Japan and Russia have spent more than 7 decades without a peace treaty. Leaders have been discussing settling the territorial issue.

Japan calls the 4 islands the Northern Territories and maintains they are an inherent part of its territory. Russia says they became part of their country as a consequence of war.

In the final year of World War II, the former Soviet Union declared war on Japan and occupied the islands. The Japanese government says it was a violation of a neutrality pact.

Soviet leader Joseph Stalin then annexed the islands and deported 17,000 Japanese.

A decade later, Japan and Russia resumed diplomatic relations, but the islands remained a sticking point and leaders agreed to continue talks on signing a peace treaty.

In the years since, Moscow has been building infrastructure for the Russians who call the islands home. Currently, about 16,000 people live there.

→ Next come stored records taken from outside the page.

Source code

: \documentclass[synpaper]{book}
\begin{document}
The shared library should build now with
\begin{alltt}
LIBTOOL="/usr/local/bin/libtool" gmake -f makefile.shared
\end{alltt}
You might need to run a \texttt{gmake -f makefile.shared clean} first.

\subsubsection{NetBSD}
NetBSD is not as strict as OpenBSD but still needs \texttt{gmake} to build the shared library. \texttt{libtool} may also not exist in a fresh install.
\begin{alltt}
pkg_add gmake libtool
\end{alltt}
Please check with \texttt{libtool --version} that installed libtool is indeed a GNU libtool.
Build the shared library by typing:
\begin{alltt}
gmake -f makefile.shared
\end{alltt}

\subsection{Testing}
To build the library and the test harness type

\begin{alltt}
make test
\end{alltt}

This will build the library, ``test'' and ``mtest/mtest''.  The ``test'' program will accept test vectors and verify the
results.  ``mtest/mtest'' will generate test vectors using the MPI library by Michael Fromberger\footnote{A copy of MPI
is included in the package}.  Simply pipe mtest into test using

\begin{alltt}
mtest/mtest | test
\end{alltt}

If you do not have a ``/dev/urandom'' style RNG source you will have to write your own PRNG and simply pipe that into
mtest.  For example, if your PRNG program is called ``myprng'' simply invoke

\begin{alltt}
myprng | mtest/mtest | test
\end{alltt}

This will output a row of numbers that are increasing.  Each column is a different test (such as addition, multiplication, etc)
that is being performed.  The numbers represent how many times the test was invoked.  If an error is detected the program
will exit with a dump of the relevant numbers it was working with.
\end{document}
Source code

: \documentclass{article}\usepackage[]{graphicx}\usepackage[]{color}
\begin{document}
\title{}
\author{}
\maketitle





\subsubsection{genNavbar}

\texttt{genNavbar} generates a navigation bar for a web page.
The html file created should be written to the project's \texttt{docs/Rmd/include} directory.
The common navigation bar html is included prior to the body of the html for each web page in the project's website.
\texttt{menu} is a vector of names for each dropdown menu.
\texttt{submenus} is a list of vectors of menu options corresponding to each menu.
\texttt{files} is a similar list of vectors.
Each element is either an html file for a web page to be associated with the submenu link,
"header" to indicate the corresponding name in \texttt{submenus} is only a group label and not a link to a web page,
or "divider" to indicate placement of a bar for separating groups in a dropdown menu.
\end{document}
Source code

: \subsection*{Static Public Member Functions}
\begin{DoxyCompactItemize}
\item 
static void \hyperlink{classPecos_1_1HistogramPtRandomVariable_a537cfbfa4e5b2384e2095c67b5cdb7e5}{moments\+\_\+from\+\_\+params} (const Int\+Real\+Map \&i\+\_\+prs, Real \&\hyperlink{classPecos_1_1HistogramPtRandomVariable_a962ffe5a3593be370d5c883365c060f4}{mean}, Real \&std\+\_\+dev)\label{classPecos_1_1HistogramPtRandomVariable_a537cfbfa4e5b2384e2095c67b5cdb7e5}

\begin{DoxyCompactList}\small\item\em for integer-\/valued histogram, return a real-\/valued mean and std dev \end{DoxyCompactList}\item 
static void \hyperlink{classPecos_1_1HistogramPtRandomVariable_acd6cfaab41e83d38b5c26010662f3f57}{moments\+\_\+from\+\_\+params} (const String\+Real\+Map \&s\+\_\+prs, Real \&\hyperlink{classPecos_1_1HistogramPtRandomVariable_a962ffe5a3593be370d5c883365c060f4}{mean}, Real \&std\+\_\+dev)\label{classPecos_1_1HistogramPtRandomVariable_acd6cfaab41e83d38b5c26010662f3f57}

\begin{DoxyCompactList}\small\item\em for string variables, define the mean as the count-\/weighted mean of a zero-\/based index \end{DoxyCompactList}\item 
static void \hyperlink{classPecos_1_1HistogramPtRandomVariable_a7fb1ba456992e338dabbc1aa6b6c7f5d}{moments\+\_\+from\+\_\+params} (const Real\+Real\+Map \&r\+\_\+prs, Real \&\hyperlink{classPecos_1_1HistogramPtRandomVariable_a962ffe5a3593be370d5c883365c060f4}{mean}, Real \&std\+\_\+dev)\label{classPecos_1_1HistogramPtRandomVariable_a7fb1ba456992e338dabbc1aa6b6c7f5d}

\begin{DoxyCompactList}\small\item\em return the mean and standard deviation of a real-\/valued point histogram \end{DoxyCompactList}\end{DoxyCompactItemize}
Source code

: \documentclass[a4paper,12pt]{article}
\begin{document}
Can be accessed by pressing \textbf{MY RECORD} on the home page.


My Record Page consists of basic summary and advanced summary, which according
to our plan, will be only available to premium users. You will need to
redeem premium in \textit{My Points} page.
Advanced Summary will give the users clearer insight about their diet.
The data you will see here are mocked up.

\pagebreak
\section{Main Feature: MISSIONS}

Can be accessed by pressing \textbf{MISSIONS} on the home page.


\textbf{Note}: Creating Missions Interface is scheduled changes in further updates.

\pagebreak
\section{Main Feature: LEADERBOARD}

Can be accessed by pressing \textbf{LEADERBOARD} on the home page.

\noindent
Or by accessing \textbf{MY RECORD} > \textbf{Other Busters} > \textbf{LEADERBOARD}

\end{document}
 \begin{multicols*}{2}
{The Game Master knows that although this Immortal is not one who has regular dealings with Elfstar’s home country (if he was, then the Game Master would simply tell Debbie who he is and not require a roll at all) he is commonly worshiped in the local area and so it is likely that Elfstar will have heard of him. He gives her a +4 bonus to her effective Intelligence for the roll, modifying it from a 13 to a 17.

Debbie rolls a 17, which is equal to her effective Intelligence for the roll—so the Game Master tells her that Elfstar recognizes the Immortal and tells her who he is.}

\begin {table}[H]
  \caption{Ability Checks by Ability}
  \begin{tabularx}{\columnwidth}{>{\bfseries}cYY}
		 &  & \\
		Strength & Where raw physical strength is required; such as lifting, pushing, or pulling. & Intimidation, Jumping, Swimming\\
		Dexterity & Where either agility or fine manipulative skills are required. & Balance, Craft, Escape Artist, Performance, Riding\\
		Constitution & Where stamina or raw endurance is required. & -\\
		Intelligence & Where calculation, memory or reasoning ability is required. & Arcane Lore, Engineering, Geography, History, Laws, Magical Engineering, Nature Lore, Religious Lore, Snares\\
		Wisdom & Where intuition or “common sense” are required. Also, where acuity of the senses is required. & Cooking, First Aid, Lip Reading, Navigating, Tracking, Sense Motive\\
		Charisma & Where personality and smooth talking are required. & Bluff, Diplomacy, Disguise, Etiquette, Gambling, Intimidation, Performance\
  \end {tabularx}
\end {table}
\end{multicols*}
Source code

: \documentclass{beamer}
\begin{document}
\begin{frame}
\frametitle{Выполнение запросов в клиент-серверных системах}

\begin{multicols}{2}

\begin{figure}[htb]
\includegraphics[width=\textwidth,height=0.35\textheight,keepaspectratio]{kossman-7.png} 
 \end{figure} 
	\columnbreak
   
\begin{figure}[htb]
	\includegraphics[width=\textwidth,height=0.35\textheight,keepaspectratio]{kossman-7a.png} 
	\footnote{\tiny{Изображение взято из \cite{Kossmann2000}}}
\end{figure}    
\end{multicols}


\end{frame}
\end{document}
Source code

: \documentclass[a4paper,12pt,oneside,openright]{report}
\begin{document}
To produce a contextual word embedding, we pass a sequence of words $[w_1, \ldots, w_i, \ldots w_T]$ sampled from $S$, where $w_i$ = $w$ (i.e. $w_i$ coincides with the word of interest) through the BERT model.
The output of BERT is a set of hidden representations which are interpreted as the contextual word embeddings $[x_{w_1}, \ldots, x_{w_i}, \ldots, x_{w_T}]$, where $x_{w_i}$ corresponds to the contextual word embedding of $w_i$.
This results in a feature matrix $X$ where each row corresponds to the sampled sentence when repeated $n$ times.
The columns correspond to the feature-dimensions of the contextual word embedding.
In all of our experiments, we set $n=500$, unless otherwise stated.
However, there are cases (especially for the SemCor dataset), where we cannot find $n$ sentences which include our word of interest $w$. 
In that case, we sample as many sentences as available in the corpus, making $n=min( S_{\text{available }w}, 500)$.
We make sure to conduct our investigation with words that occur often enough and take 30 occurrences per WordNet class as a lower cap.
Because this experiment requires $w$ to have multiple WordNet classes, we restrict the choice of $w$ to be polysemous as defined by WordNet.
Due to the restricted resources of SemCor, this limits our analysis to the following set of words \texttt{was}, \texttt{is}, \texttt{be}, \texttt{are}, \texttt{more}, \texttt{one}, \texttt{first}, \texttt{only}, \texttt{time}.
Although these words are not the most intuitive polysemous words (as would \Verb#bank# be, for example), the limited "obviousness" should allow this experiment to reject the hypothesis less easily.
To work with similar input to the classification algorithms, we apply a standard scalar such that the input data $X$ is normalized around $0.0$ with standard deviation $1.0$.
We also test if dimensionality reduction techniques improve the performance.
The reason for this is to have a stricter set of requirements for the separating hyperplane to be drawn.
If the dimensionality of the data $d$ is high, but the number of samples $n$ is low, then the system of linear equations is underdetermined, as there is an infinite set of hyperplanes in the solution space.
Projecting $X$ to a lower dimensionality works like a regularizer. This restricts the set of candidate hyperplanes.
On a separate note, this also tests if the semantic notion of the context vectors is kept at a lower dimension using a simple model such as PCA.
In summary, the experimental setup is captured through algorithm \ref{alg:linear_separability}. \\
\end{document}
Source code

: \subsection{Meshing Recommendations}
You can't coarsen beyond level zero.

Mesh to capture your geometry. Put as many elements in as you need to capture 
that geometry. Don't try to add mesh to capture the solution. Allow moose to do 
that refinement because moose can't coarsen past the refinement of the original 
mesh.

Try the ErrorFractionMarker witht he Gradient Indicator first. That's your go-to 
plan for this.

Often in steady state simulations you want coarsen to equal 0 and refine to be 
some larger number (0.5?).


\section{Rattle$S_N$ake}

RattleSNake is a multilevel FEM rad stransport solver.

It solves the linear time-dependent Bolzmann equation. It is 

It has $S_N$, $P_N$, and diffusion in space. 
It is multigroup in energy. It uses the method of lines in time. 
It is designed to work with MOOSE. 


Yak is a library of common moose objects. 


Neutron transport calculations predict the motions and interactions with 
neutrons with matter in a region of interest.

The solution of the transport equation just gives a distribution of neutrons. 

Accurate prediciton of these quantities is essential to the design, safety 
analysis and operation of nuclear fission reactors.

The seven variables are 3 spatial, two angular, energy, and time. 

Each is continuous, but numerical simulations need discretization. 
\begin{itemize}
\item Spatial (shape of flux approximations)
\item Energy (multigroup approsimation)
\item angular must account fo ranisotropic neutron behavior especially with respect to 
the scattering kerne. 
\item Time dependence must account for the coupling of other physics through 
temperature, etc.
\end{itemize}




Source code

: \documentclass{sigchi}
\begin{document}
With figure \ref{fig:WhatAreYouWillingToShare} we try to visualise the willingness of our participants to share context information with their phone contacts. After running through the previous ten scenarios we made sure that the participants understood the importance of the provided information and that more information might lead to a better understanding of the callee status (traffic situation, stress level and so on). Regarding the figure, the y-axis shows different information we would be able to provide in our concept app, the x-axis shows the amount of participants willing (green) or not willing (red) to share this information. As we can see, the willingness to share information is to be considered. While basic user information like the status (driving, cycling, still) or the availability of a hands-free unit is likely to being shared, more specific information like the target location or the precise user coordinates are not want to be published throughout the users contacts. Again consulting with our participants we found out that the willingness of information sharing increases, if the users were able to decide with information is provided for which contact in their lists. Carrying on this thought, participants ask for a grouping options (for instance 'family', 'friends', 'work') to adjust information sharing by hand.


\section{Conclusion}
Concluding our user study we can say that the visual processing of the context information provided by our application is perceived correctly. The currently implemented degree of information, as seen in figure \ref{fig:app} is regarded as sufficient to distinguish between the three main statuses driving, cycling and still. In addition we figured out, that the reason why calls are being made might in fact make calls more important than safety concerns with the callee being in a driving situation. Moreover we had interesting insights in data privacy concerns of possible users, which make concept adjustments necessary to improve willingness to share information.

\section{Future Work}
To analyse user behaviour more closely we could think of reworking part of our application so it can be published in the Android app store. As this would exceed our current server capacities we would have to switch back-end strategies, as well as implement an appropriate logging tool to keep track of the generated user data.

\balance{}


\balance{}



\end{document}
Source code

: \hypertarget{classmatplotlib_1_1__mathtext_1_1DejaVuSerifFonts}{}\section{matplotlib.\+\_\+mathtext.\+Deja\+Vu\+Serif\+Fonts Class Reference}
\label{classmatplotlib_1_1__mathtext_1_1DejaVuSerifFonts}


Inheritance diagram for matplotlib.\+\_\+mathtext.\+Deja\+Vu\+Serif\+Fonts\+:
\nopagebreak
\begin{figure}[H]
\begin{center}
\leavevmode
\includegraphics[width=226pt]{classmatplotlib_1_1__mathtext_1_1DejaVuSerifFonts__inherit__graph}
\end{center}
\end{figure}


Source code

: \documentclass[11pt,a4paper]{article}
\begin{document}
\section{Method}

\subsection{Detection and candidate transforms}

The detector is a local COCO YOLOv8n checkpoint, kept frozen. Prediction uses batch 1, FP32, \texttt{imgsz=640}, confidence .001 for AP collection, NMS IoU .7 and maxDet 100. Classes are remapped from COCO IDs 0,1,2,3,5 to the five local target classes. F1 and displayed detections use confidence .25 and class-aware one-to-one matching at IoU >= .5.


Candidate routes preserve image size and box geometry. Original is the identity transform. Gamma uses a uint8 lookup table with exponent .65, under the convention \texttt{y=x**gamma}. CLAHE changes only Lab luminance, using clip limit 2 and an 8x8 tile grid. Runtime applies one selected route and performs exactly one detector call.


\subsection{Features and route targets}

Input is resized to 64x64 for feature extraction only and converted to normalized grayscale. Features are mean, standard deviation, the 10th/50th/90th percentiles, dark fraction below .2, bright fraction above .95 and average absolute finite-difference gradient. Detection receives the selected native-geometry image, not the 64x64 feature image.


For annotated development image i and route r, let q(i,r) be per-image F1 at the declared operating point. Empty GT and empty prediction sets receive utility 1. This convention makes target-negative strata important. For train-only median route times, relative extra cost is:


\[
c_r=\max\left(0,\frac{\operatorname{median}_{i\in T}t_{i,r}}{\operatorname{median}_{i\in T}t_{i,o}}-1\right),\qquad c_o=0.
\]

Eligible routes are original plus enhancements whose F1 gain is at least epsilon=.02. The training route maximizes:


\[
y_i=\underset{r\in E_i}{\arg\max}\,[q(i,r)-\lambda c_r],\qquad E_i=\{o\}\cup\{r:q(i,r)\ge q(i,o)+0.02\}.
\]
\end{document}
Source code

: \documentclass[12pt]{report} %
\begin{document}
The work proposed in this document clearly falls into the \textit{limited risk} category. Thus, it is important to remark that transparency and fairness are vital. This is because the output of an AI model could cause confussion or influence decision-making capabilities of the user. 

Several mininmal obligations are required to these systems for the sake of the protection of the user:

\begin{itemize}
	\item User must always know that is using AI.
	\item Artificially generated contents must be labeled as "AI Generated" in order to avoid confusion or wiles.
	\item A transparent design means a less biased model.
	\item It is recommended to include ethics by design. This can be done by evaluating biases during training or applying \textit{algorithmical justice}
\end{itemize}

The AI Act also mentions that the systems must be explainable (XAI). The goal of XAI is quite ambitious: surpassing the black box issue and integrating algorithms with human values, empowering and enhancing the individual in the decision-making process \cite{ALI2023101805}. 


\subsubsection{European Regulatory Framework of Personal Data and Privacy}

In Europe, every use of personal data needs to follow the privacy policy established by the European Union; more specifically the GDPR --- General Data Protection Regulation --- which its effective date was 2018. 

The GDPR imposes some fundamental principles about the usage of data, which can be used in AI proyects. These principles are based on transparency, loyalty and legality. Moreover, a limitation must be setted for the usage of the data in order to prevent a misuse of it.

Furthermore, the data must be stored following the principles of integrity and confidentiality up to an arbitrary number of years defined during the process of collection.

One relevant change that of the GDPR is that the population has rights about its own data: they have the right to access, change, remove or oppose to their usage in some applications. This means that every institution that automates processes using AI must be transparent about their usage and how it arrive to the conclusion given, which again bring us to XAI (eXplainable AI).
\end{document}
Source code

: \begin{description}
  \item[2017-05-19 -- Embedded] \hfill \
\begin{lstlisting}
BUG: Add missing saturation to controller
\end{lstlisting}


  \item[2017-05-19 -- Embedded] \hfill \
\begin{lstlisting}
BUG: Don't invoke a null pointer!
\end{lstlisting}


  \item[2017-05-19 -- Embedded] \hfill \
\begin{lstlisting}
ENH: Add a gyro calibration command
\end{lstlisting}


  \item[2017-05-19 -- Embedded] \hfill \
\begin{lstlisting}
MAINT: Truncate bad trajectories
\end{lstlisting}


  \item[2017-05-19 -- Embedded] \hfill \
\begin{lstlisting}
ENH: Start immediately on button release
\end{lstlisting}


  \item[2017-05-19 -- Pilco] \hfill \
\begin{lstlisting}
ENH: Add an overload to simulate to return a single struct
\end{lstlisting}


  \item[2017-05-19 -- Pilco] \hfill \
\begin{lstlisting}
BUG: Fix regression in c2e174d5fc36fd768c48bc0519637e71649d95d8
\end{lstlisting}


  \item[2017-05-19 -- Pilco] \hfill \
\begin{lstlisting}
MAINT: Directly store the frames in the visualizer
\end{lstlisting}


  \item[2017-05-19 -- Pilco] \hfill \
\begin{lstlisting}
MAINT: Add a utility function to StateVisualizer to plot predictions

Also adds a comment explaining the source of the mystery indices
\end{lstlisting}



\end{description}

And as the leaders of both countries changed, both sides continued their discussions over the dispute off and on, but neither has budged on its stance.

In 2013, Japanese Prime Minister Shinzo Abe and Russian President Vladimir Putin issued a joint statement saying "the two governments aim to finally resolve the issue."

Since then, they've held 11 summits.

"We agreed to accelerate our talks to draw up solutions acceptable for both sides," Abe said.

He proposed what he calls "a new approach" to Putin.

"If we continue on like this, this very same discussion will continue for yet more decades to come," Abe said. "Vladimir, shall our generation have the courage to fulfil our responsibilities?"

Putin welcomes stronger economic ties but he has been cautious about referring to the territorial issue.

"Both countries are hoping and making efforts to settle the issues, but I can't yet say when or how or even if we can achieve it at all," Putin said.

And he has said nothing new when it comes to the islands.

"As the result of the war, the islands are under Russia's sovereignty," Putin said.

Abe too knows the road ahead is not a smooth one.

"The path toward achieving the goal is now in sight, but the 'mountain' has to be climbed one step at a time," Abe said.

The big question now is whether these two leaders can achieve something their predecessors couldn't.